Над головой тихо зашумели листья. Проснулся свежий апрельский ветер. Стало немного светлее, показались очертания предметов. Шамрай взглянул вверх. Тучи не разошлись, но стали тонко-прозрачными, и луна слабо просматривалась сквозь их серую пелену, как мутное пятно. Домик гестапо, невысокий, двухэтажный, прятался в садочке. Видно, совсем небольшой этот городок. Но гестапо есть гестапо, где бы оно ни было. И потому должны быть часовые. Где же они? По всей вероятности, стоят в воротах. И с ними могут быть собаки. «Только не собаки!» – с ужасом подумал Шамрай, и кровь похолодела в его жилах.
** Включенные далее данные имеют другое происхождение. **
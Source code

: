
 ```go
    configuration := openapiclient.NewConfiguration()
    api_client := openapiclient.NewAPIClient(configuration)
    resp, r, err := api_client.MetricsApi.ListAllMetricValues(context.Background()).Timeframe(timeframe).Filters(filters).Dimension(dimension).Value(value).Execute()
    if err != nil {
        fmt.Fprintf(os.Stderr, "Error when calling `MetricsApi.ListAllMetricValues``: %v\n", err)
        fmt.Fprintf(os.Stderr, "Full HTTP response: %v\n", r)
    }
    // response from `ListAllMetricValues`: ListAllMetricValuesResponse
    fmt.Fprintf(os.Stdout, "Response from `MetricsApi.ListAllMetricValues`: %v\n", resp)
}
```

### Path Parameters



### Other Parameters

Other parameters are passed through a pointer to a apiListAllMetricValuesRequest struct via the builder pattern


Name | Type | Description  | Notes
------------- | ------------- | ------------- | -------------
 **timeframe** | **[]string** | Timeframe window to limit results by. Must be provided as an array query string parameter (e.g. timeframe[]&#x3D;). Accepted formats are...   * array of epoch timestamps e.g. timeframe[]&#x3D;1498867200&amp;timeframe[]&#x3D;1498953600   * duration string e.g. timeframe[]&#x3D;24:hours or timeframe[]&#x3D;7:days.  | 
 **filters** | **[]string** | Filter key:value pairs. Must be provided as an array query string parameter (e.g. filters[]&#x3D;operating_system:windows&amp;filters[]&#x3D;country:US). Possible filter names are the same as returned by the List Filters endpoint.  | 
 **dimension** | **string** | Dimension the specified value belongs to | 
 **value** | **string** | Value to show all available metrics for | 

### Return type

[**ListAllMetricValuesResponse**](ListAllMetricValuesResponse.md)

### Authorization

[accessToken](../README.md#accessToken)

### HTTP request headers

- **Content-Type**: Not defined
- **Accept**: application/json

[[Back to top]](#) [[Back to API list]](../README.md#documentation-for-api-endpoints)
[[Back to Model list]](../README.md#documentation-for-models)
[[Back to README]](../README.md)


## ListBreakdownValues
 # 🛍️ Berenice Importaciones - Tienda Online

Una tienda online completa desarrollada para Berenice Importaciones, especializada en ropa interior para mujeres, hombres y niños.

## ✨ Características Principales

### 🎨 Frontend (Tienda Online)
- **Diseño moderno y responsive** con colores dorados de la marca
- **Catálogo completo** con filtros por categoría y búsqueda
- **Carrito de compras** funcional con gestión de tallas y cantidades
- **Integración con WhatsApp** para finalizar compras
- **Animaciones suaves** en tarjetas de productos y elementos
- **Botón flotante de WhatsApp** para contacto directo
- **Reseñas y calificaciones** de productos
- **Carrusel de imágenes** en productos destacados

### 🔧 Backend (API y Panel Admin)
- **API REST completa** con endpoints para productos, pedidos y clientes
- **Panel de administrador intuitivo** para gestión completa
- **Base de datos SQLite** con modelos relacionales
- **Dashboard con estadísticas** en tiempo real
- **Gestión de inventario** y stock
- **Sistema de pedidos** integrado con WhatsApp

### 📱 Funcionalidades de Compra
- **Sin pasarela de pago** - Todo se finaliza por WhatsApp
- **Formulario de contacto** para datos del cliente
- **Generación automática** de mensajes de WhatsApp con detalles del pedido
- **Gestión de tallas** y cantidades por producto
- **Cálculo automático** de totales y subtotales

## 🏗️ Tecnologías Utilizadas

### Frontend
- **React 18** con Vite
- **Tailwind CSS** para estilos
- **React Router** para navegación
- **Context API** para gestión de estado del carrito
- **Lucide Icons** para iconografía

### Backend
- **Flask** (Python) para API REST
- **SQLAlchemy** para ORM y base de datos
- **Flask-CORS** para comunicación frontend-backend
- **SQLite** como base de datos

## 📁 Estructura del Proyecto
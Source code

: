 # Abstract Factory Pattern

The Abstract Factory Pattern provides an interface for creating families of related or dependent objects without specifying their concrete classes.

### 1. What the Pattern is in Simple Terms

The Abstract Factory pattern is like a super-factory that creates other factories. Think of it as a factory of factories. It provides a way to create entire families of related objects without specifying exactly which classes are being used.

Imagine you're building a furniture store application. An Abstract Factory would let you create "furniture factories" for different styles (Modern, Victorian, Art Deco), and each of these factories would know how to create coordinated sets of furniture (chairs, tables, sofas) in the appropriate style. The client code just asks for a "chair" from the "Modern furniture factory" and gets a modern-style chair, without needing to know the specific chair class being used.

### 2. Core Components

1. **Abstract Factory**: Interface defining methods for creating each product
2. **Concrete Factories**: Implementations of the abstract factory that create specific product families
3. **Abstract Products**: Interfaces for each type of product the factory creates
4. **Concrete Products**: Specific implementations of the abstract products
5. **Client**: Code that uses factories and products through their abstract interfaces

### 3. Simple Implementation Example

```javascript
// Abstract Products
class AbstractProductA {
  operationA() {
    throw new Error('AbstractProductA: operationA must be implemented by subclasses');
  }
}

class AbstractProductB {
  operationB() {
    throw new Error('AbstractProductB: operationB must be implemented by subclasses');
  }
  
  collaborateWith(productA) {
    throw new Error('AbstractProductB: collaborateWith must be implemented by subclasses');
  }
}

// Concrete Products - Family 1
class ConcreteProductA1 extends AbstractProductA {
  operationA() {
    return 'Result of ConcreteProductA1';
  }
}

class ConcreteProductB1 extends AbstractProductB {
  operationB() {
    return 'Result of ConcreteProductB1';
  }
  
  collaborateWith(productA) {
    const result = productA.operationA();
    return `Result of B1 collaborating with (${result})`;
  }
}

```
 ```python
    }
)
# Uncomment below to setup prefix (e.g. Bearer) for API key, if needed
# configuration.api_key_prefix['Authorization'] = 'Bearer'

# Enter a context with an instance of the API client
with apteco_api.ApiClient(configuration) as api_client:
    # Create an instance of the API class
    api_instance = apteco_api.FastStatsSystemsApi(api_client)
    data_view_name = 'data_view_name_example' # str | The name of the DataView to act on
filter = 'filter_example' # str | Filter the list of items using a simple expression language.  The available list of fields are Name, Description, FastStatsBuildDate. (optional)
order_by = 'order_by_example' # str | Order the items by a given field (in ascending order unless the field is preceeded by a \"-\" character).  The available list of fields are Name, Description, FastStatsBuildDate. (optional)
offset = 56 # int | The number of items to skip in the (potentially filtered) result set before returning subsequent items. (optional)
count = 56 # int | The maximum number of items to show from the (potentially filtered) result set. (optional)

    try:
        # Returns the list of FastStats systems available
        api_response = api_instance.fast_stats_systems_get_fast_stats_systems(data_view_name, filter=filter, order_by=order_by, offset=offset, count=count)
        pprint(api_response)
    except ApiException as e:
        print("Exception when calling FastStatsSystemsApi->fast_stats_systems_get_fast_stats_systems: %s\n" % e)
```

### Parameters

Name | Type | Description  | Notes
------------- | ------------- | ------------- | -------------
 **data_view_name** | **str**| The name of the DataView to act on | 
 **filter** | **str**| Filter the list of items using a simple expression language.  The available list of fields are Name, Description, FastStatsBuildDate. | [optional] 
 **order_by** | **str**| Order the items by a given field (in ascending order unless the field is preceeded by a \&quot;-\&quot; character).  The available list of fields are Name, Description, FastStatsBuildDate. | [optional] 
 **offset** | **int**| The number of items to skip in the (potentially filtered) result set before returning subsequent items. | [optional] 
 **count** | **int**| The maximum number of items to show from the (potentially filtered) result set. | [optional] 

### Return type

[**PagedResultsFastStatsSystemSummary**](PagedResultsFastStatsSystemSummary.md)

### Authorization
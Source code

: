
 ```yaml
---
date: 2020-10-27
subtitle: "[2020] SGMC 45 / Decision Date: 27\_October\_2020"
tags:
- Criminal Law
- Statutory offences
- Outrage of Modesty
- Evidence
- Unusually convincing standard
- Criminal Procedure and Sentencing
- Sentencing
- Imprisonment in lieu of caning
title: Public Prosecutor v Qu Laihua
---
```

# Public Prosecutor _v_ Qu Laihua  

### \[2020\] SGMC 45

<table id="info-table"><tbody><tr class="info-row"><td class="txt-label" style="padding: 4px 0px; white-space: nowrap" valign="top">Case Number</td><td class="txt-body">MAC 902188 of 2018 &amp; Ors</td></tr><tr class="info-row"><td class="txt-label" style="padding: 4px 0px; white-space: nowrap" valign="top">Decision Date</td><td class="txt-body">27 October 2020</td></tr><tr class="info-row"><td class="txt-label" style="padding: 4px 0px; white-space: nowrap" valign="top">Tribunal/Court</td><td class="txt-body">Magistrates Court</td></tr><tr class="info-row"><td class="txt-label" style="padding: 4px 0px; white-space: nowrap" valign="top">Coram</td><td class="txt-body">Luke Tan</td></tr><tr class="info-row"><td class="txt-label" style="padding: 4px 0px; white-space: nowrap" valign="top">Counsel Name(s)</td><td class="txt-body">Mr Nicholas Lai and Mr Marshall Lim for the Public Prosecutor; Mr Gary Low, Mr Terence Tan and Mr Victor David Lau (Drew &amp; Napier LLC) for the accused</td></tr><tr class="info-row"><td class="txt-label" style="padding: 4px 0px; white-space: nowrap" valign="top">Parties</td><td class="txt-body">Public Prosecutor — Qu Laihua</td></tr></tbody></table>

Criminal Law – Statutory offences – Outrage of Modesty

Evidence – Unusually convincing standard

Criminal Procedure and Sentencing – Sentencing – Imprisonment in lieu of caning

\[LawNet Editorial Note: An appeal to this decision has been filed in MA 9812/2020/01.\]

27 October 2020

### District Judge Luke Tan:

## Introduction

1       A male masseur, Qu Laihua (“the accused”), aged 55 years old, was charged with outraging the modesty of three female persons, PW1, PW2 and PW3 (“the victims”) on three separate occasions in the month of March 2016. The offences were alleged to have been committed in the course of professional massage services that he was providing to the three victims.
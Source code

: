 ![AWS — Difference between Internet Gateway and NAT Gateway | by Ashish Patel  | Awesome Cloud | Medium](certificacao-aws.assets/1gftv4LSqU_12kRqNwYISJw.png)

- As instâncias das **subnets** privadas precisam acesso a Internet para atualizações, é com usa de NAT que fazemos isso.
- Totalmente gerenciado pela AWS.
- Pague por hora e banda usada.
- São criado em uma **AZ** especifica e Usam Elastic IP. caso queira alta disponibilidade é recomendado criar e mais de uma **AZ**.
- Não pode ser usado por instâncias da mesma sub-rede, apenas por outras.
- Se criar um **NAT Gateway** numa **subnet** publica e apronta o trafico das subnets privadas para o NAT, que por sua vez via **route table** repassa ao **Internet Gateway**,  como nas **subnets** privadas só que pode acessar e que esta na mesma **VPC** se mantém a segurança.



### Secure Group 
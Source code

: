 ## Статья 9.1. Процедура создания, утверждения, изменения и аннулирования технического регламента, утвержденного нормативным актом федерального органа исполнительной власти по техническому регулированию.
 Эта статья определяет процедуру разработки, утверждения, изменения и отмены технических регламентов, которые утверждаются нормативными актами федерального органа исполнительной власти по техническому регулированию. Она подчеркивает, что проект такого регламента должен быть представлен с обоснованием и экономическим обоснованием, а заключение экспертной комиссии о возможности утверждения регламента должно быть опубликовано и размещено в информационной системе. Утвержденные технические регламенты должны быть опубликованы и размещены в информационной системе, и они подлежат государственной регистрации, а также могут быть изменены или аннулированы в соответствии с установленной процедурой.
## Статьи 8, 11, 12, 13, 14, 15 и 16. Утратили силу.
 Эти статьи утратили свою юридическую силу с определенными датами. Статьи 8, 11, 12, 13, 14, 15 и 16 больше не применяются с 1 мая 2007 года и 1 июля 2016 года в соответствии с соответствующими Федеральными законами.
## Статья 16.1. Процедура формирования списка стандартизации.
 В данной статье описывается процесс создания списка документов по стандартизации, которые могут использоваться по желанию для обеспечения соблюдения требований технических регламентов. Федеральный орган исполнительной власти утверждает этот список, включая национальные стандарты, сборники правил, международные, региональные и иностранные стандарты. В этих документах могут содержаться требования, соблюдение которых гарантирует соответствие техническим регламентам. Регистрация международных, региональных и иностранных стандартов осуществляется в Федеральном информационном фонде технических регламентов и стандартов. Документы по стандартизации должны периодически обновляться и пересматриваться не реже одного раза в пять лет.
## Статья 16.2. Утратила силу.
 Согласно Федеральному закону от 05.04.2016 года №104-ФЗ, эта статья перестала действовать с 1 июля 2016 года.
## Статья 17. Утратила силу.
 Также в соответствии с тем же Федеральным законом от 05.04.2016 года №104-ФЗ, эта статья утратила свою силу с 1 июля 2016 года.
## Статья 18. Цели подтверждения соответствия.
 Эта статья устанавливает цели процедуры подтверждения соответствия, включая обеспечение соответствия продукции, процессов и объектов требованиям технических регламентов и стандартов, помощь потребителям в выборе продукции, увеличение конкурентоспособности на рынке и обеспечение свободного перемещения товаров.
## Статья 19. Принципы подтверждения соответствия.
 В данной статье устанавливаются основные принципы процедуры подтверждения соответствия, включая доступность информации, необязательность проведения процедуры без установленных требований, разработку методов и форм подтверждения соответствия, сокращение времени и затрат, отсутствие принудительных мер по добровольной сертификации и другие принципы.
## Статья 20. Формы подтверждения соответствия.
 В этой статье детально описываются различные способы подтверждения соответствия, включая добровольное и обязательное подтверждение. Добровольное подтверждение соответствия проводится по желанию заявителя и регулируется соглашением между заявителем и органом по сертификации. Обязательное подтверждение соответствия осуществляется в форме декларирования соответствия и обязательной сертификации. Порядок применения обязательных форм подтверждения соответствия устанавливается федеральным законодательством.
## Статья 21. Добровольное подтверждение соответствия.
Остановился, прислушался. По-прежнему тишина. Бывают, значит, минуты, когда и гестапо спит. Но постовой у ворот не спит наверняка. Он – немец, он аккуратно несёт службу. Шамрай двинулся в садик. Молодые листья невысоких яблонь приветливо шелестели. Хорошо, что поднялся ветер, приглушит шаги. Снова преграда на дороге, только на этот раз не бетонная стена, а обыкновенная ограда из каменных плит. Колючая проволока есть сверху? Конечно. Не могли же гестаповцы не обнести себя колючей проволокой.